### Exercise brief
Read the records below and report each line in which "moniker" occurs.

Extracted records
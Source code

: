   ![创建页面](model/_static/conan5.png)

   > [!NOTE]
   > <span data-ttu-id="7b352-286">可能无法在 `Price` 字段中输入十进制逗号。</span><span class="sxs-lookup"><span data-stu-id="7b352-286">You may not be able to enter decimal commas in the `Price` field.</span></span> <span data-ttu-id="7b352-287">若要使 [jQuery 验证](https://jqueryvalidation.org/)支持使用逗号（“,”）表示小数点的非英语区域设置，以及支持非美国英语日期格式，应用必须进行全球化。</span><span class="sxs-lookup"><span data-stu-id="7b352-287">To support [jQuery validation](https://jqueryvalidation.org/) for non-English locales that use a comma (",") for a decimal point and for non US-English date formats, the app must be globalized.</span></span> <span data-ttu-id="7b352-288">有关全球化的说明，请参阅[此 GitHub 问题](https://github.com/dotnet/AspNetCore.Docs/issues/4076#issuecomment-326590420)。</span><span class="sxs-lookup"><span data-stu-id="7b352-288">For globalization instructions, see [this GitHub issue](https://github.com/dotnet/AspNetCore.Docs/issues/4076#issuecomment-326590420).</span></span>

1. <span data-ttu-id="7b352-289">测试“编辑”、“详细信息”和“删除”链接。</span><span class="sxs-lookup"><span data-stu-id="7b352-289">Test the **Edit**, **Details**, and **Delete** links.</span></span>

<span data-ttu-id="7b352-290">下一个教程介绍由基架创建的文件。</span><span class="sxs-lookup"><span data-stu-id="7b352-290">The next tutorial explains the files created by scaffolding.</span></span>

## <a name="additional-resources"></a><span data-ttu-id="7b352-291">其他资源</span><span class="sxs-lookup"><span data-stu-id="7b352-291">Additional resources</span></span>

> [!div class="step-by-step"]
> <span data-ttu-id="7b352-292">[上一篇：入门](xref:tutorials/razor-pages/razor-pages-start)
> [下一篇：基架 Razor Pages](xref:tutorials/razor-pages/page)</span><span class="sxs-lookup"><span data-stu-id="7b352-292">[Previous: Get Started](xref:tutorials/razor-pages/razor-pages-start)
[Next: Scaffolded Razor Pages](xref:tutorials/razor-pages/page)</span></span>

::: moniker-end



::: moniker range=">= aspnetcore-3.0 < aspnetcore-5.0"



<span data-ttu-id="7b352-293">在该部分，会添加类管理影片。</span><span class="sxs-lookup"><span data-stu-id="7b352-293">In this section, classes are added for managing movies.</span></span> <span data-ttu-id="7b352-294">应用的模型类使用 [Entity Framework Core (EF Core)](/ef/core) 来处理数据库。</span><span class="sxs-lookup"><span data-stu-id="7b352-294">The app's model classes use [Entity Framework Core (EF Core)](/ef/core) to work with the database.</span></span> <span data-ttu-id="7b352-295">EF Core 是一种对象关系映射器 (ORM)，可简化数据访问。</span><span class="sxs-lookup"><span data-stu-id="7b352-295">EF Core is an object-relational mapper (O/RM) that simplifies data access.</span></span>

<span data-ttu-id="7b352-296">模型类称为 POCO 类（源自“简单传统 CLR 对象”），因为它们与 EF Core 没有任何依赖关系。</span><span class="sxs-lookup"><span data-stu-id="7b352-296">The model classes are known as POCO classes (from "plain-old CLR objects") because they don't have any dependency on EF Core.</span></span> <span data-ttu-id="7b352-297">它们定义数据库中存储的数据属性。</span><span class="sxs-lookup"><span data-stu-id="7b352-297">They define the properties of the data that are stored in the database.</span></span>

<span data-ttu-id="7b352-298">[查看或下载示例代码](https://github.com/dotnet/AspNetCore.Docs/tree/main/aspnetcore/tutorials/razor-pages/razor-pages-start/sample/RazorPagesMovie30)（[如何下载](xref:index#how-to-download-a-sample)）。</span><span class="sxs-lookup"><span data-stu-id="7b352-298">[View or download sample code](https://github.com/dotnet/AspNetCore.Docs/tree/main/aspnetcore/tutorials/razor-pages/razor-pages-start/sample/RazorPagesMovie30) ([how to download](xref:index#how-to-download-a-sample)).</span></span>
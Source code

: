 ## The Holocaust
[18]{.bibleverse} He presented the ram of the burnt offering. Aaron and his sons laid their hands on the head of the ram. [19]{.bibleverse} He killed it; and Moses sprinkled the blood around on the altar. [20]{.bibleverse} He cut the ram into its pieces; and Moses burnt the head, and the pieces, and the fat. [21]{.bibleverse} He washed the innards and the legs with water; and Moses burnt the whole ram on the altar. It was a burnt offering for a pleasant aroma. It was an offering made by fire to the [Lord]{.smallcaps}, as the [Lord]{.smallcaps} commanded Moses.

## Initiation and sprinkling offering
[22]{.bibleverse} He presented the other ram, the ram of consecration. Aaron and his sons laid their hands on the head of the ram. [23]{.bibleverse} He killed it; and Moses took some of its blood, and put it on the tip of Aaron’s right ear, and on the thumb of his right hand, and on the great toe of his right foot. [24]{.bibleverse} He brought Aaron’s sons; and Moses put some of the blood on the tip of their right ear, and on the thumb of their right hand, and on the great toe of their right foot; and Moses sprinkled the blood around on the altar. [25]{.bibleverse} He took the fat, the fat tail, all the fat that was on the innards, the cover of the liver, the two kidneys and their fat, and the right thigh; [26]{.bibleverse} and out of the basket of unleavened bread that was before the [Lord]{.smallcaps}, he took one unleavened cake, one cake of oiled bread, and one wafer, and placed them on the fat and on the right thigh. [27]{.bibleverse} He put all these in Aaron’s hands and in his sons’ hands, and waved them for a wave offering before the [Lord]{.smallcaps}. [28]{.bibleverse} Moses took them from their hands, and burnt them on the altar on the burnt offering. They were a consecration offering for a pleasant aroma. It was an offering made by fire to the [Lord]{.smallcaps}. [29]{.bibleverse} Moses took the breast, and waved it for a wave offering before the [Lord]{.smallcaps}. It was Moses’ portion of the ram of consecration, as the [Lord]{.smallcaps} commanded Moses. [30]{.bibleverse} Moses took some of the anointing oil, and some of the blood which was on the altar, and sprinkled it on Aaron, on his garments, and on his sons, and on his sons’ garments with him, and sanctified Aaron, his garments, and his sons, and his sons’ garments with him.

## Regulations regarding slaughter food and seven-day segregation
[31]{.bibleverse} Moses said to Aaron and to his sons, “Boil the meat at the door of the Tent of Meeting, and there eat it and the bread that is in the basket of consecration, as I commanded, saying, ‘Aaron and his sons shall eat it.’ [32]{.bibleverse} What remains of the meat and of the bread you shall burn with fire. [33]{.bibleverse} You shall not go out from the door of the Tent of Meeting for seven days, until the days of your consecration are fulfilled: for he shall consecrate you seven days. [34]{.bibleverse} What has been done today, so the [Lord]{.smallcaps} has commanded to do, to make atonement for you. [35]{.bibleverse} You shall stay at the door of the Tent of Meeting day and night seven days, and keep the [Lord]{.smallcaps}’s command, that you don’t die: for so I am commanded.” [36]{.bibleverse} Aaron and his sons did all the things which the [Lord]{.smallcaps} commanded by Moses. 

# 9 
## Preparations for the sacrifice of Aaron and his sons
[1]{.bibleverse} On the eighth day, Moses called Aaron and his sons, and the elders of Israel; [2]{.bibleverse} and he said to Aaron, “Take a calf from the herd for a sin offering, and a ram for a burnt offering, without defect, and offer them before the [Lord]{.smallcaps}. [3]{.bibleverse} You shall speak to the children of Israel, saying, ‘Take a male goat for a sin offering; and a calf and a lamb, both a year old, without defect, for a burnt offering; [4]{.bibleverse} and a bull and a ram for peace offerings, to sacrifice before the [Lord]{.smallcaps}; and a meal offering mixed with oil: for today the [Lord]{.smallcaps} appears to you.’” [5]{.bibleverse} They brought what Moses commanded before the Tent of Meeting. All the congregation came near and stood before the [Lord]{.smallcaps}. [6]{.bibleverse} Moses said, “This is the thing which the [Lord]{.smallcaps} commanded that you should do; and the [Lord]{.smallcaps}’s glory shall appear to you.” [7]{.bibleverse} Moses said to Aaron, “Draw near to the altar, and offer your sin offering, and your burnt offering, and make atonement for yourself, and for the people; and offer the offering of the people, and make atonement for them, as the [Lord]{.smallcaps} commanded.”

### Result below
::: moniker-end
::: moniker range=">= aspnetcore-3.0 < aspnetcore-5.0"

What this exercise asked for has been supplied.